Уходит очень личное – уходит моё детство, моя юность. Мир сменил кожу, и ещё чей-то уход – звонок.
Нет Лема, нет Воннегута…
Нет Феллини, Бергмана, Антониони…
Нет Синявского, Копелева, Галича, Максимова, Солженицына…
Кажется, что тех, кого нет, уже больше, чем тех, кто есть…
И страсти, вражда, разговоры-разговоры – под слоем пепла – Помпея ли, шестидесятые…
Родителей тоже нет…
Вот и смотришь на серые улицы на экране, на вывески – и это значит – все живы и молоды, и водородный московский шарик улетает на потолок, и будущее такое огромное, что его даже и нет ещё, и блестящие зелёные крышки от кефира, и полосатые от простокваши.
Около остановки, где я пересаживаюсь с одного автобуса на другой, стоит домик.
Дорога, по ней хищно несутся машины, а сбоку и чуть ниже маленькие улочки, красные крыши, садики. У тех домов, что стоят на нижних улицах, но примыкают к дороге, садики карабкаются на неё. Вдоль тротуара заборы, за ними густые кусты, колючки, чтоб как-нибудь отгородиться от скрипения, визга, механической жизни. С дороги за заборы не заглянуть. Но вот если встать на ступеньки, по которым спускаются на нижние улицы, то всё, как на ладони.
В домике возле остановки жили папа, мама, две девочки, собака и кошка, цвела айва и слива. У девочек в саду стояла палатка, валялись игрушки. Папа в тренировочных штанах сидел за столиком в саду с компьютером. Бельё сохло на верёвке. Собака продиралась через кусты к забору.

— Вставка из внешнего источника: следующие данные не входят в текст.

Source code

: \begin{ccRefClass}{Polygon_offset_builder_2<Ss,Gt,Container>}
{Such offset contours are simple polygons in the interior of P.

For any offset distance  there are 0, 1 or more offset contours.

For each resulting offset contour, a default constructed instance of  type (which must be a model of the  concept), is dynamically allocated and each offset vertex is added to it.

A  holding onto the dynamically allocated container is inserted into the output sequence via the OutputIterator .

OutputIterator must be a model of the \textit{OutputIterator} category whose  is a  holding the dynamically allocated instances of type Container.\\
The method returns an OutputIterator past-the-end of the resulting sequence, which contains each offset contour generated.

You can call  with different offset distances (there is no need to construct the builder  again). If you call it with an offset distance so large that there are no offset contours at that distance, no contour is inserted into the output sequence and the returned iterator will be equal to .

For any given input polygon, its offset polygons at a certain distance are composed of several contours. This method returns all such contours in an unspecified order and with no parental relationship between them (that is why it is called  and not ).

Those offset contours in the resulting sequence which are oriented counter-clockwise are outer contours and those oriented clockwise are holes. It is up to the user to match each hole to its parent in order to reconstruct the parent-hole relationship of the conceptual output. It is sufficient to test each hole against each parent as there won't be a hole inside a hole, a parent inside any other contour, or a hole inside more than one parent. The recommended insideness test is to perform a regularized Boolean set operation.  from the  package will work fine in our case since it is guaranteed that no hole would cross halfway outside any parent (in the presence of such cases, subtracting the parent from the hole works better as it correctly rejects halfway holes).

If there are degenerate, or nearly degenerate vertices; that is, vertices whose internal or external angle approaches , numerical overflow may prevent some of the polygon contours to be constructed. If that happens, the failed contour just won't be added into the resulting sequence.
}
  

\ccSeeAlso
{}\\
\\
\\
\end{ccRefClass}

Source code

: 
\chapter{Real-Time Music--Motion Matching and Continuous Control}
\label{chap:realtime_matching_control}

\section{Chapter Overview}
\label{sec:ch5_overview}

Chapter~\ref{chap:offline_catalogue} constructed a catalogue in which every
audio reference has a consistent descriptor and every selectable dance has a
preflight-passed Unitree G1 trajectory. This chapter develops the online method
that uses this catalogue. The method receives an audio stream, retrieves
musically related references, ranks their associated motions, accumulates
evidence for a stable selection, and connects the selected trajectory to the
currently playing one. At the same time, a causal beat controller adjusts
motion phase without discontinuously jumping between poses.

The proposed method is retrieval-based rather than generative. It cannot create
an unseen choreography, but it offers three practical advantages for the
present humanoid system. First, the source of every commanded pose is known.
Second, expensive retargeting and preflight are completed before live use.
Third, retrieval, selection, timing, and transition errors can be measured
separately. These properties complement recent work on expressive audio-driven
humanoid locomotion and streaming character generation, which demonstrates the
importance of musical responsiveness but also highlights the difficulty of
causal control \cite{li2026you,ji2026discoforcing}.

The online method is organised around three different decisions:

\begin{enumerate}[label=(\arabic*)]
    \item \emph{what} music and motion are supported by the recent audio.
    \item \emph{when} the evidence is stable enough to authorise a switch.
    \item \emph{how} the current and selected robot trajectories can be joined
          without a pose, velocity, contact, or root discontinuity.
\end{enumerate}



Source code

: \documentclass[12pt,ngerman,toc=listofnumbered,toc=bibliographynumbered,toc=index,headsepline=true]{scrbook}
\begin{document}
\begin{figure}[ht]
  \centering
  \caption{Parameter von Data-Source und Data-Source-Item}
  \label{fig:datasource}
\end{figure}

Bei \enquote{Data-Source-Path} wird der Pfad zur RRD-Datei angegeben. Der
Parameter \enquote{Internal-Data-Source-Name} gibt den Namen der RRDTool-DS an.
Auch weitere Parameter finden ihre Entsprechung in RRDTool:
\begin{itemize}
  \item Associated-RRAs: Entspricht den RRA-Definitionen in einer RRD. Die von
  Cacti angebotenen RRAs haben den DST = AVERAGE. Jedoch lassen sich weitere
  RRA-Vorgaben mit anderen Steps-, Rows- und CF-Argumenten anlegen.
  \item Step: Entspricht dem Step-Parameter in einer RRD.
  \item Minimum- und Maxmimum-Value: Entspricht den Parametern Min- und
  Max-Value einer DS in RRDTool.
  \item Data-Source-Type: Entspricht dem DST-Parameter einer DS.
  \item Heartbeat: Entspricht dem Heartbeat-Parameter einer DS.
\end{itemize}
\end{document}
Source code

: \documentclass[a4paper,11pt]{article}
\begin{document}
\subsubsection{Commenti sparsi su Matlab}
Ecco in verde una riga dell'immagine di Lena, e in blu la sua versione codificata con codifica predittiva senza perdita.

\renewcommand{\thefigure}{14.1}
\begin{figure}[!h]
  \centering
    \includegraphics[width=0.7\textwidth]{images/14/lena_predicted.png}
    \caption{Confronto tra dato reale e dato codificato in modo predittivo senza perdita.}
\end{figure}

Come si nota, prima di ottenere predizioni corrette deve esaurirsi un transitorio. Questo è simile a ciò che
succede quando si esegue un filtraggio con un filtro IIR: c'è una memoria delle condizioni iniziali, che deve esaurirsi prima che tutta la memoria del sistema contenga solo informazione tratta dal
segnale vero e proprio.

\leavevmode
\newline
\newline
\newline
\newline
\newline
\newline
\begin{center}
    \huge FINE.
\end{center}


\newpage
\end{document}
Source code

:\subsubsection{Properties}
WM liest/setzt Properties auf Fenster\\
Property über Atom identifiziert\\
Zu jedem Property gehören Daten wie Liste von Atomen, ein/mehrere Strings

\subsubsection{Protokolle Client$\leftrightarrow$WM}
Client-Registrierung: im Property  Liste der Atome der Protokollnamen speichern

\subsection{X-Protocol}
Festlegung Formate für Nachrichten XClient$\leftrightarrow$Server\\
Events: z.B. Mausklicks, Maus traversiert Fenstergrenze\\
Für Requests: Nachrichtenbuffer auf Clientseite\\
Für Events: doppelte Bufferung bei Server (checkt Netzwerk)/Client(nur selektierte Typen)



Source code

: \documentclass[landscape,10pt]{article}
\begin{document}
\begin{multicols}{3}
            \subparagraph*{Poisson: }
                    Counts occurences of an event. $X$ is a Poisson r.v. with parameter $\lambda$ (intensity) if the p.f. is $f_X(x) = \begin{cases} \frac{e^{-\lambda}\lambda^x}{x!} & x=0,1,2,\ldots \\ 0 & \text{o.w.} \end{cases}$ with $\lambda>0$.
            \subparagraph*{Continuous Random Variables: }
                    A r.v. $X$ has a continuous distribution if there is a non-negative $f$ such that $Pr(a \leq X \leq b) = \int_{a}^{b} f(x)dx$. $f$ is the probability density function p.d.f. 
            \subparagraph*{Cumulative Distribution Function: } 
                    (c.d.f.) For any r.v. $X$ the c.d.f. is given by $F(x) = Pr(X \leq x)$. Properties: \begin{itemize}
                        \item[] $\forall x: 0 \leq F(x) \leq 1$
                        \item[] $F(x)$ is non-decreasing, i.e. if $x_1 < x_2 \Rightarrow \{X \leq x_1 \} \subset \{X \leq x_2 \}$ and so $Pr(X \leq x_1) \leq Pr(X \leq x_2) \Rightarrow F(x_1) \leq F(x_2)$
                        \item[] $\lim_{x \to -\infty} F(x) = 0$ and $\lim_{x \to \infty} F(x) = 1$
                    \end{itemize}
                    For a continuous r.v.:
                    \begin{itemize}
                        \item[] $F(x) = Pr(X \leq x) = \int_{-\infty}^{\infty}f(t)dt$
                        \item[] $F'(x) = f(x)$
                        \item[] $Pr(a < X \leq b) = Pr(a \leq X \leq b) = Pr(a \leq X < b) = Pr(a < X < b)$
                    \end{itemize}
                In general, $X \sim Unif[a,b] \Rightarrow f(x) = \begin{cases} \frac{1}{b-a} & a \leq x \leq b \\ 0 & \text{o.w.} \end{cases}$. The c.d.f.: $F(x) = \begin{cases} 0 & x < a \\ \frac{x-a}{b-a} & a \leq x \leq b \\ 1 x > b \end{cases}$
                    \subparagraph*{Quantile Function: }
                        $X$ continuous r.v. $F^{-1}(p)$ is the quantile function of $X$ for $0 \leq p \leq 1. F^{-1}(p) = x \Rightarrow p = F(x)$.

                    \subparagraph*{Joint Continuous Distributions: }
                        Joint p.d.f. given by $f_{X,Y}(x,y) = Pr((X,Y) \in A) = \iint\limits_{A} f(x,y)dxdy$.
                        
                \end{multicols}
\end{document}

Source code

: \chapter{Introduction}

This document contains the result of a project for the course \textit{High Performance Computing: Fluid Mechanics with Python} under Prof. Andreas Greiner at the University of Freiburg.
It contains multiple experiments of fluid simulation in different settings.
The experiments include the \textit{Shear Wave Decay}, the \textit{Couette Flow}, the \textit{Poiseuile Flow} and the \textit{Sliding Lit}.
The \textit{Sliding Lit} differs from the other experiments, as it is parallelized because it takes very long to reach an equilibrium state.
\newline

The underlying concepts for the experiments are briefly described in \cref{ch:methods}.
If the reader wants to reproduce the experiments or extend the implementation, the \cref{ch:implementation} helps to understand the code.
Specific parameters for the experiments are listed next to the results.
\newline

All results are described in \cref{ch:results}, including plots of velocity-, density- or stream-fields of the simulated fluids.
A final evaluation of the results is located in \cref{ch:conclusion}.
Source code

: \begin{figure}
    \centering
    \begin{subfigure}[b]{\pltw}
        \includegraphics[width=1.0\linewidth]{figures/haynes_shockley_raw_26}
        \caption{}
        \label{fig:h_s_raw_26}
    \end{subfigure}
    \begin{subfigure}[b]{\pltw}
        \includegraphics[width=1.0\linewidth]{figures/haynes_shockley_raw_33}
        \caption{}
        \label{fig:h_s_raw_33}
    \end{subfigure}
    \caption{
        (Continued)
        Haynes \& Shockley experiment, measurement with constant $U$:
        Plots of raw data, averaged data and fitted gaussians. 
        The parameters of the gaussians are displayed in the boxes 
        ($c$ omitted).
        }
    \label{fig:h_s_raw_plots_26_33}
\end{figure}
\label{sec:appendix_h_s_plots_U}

Как-то раз мне удалось через дырку потрогать её за нос.
Напротив через улочку дом с застеклённой верандой, на веранде дог, щен лабрадора, и тоже две девочки.
Четыре девочки, три собаки и одна кошка проводили много времени вместе – то в одном из двух садов, то на почти пешеходной улице между домами, определённо обсуждали что-то секретное, как мы когда-то с дачными соседками.
Несколько дней назад, подъезжая к остановке во тьме, я подумала – а сейчас посмотрю…
И увидела – тёмный сад и надпись «продано» на окне.
Надеюсь, что всё у них хорошо, что они просто переехали из домика у дороги в какой-нибудь другой, может быть, даже лучший, домик...
С кем теперь будут играть девочки из домика напротив?
На кого буду я глядеть и вспоминать лето?
Вчера зашёл почему-то разговор о попадании через много-много лет в любимые когда-то места...
Такой есть посёлок Колосково – километрах в восьмидесяти от Питера. Мы снимали там дачу, когда мне было четыре года.
Каждое утро начиналось с обхода огромного участка – следовало отыскать все покрасневшие за ночь земляничины.
Ещё был шалаш, даже в дождь там было почти сухо.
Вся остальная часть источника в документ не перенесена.